A more complex example is:

(defun c:pointlabel ( / pnt )
    (if (setq pnt (getpoint "\nSpecify point: "))
        (progn
            (entmake
                (list
                    ;; entity type being created
                   '(0 . "POINT")
                    ;; insertion point in World Coordinate System
                    (cons 10 (trans pnt 1 0))))
            (entmake
                (list
                   '(0 . "TEXT")
                    (cons 10 (trans (cons (+ (car pnt) 0.6)
                                          (cdr pnt))
                                    1 0))
                    ;; text height
                    (cons 40 (getvar 'textsize))
                    ;; text contents
                    (cons 1 (strcat "X:" (rtos (car pnt))
                                     " Y:" (rtos (cadr pnt))))))))
    (princ))

The above code defines a new function which generates an AutoCAD point object at a given point, with a one-line text object displaying the X and Y coordinates beside it.

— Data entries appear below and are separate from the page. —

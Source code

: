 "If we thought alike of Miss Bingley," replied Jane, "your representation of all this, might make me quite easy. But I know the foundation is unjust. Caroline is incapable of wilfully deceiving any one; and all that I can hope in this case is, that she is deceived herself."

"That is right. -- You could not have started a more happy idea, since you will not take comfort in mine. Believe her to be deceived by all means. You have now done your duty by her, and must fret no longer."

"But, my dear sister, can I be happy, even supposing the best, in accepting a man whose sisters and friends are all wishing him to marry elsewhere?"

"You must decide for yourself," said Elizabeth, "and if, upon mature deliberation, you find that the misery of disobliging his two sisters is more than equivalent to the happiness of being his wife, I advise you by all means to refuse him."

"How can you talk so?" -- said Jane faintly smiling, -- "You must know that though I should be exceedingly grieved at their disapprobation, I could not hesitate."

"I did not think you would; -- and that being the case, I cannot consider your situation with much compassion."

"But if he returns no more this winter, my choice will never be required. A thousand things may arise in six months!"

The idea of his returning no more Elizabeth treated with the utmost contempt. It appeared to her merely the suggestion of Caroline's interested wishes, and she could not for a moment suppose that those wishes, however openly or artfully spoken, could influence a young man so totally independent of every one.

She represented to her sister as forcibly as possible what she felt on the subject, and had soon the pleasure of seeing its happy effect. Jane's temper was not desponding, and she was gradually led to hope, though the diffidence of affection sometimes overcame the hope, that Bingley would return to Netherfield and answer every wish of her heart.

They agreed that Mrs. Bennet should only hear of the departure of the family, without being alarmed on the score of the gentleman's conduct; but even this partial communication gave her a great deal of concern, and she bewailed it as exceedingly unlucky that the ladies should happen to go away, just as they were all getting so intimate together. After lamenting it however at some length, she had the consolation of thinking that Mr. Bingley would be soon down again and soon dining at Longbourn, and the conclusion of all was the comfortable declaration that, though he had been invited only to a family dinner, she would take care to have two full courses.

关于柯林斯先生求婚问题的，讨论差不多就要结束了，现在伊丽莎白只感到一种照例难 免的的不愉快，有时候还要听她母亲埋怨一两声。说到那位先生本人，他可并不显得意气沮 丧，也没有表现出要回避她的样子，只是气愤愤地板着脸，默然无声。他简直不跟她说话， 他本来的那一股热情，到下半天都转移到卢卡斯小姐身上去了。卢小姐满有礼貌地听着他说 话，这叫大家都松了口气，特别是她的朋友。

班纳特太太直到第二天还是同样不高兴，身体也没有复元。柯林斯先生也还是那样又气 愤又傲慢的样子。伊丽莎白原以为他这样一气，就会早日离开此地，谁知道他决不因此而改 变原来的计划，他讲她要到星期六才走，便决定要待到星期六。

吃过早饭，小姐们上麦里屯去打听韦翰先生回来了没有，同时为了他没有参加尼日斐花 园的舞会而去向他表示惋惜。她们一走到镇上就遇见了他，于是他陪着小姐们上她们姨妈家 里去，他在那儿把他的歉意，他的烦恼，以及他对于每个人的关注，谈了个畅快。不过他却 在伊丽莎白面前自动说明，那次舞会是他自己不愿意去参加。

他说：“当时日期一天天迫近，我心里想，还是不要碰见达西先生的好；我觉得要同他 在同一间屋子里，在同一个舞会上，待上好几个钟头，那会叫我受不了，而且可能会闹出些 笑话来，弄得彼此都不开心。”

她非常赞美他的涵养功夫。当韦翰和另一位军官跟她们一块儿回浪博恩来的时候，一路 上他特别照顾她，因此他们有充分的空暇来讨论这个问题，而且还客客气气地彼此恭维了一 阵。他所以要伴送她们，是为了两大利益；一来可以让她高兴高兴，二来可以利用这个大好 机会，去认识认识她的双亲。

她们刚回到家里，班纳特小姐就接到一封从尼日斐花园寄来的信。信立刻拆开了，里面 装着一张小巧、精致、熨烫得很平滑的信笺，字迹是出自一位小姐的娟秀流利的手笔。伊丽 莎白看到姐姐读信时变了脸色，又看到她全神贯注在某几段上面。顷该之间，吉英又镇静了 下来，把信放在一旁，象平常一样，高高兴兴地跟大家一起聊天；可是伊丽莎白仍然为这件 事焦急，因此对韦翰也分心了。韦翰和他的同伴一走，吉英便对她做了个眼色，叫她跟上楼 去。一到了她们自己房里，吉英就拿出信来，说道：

The name of the function includes a special prefix, c:, which causes AutoCAD to recognize the rest of the function name pointlabel as a regular command at the command prompt. The user, upon typing 'pointlabel' at the AutoCAD command line, would be prompted to pick a point, either by typing the X and Y coordinates, or clicking a location in the drawing. The function would then place a marker at that point, and create a one-line text object next to it, containing the X and Y coordinates of the point expressed relative to the active User Coordinate System (UCS). The function requires no parameters, and contains one local variable ('pnt').

The above example could also be written to use the built-in AutoCAD commands from inside the AutolISP code to create the point and text objects, instead of creating them directly via the entmake function; however, such approach is susceptible to changes to the command prompts between AutoCAD releases.